“These are new times: at the beginning of Golob’s term as Prime Minister, Lenart Žavbi, an MP from his party, the Freedom Movement, congratulated the people on the Day of Youth – the birthday of Josip Broz, the Yugoslavian dictator,” wrote the editor-in-chief of Siol, Peter Jančič. “A clear message to the core Europe,” Janez Janša responded.
The fact that the Freedom Movement party (Gibanje svoboda) is not a “central party” has been clear since its conception. The name itself is, in itself, a kind of “partisan lingo,” which is trying to convince Slovenians that this is about a kind of spontaneous “people’s uprising” or “guerrilla movement” against a dictatorship. And the more naïve part of those who went to school during the previous regime is certainly very perceptive for such explanations. In the case of the Freedom Movement party, we are actually talking about a parliamentary implementation of a mutation of the Associations of the National Liberation Movement of Slovenia, which includes the intangible heritage of the failed regime, such as the celebration of outdated holidays.

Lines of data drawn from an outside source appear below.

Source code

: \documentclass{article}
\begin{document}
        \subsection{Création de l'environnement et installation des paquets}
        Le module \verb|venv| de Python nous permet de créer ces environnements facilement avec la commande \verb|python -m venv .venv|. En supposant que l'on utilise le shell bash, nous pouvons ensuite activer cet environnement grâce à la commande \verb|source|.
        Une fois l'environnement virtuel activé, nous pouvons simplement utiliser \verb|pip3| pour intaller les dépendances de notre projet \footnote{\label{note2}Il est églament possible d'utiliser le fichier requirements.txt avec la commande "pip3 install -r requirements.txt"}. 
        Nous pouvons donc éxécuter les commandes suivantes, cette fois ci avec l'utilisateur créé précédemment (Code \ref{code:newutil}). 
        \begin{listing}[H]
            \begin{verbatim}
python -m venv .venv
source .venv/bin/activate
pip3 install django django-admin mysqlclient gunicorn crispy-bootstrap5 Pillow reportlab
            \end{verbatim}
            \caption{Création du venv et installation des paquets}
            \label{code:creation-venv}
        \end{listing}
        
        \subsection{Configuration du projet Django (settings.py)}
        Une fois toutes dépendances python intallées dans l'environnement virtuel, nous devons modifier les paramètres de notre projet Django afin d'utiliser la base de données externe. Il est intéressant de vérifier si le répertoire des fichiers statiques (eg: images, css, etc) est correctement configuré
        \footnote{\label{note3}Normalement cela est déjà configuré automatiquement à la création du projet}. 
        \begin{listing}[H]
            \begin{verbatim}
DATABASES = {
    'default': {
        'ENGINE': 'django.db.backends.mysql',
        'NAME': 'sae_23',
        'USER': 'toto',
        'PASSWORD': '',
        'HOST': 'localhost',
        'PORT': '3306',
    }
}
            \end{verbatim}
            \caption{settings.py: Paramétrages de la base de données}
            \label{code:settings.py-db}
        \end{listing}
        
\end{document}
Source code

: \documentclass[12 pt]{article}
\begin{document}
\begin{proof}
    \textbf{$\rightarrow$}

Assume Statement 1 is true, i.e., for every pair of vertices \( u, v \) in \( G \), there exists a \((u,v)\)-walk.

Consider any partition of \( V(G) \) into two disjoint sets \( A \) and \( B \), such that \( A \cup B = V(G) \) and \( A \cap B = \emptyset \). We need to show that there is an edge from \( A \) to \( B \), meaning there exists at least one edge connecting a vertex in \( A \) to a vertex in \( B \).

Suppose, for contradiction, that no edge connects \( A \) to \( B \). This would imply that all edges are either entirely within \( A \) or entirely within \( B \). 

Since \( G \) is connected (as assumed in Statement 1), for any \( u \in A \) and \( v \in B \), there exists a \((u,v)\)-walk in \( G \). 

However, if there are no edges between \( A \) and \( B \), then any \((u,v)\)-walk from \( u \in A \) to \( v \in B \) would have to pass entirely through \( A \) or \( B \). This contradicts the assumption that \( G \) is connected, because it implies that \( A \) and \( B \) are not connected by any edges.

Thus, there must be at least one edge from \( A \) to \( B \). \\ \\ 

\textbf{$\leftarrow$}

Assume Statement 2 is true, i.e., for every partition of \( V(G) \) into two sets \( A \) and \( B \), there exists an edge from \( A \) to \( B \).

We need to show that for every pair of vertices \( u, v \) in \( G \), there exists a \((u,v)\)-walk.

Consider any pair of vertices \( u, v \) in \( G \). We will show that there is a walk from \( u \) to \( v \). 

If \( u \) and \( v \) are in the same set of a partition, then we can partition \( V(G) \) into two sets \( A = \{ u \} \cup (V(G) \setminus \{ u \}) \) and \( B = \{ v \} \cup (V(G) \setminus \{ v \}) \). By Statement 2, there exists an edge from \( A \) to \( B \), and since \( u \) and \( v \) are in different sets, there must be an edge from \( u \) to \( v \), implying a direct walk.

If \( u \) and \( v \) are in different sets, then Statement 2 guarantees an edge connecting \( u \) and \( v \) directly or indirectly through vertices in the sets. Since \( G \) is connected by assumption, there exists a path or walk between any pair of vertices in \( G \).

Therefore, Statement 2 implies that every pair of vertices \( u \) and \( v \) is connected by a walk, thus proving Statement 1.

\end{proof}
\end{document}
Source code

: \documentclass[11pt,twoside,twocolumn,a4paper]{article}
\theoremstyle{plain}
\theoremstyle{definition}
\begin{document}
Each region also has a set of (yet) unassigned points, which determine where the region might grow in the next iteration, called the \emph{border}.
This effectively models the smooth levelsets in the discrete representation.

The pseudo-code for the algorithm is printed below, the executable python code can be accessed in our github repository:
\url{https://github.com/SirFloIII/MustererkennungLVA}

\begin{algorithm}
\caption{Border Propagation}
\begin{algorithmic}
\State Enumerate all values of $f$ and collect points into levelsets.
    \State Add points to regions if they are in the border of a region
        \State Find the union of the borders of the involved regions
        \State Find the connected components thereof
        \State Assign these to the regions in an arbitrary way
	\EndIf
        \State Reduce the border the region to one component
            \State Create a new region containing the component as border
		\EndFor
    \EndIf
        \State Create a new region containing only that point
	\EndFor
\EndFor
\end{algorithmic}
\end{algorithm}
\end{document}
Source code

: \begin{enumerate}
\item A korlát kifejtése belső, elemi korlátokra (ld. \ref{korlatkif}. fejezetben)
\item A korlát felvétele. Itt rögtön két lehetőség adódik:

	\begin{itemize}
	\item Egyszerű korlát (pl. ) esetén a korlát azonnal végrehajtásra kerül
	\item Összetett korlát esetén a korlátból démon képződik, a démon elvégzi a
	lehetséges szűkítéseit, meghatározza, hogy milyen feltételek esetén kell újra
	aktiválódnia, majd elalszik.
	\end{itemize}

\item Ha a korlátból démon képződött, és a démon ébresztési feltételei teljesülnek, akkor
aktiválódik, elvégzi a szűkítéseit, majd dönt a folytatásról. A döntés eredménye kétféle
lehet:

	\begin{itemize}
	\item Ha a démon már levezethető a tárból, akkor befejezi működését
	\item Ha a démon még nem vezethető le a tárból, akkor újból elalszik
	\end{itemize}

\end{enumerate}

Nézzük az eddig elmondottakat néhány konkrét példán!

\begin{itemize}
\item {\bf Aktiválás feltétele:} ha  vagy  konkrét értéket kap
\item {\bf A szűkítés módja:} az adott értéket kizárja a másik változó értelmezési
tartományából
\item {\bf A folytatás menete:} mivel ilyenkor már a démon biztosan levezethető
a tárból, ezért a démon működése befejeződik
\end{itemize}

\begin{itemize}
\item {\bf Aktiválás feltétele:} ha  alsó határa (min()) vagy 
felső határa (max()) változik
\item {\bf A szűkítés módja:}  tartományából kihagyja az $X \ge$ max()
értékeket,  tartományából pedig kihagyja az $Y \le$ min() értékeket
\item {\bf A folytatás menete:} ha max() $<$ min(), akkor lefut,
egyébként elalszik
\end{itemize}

The leader of the Slovenian Democratic Party (SDS), Janez Janša, responded to what happened by writing: “A short answer to the many questions from abroad regarding the orientation of the Freedom Movement party, which is forming a new government. Can you imagine if the deputies of a party that was in the process of forming the German government congratulated Adolf Hitler on his birthday? And yet, in Slovenia, the members of parliament from the Freedom Movement party chose the 25th of May, the birthday of the former dictator of Yugoslavia and mass murderer Josip Broz Tito, as the day of the Prime Minister’s appointment. And they publicly congratulated each other on Tito’s birthday. This says it all.” Janša also added a very interesting photography collage to his answer.
In addition to the Yugoslavian pioneer hats and scarves, we can also see migrants from the Middle East and Africa in the photos. It seems that to them, this whole circus seems like a slightly silly but still fun picnic. Better that than being hungry somewhere else. The proud successors of the League of Communists of Slovenia seem to be consistently following the evolution of Marxism, which was once focused on the struggle of the oppressed proletarians. Since then, however, the latter has been supplanted by the “oppressed” (racial, ethnic, religious, sexual, and so on) minorities. From the idolatry of the proletariat to the idolatry of globalist multiculturalism, the new market niche of the “progressive” left. But behind the scenes of the cultural fight, there is another fight going on – namely, that for departments and state properties. Tito, the Day of Youth and everything else are just delicious “bones to chew on,” a means of distracting everyone from what is really going on behind the scenes.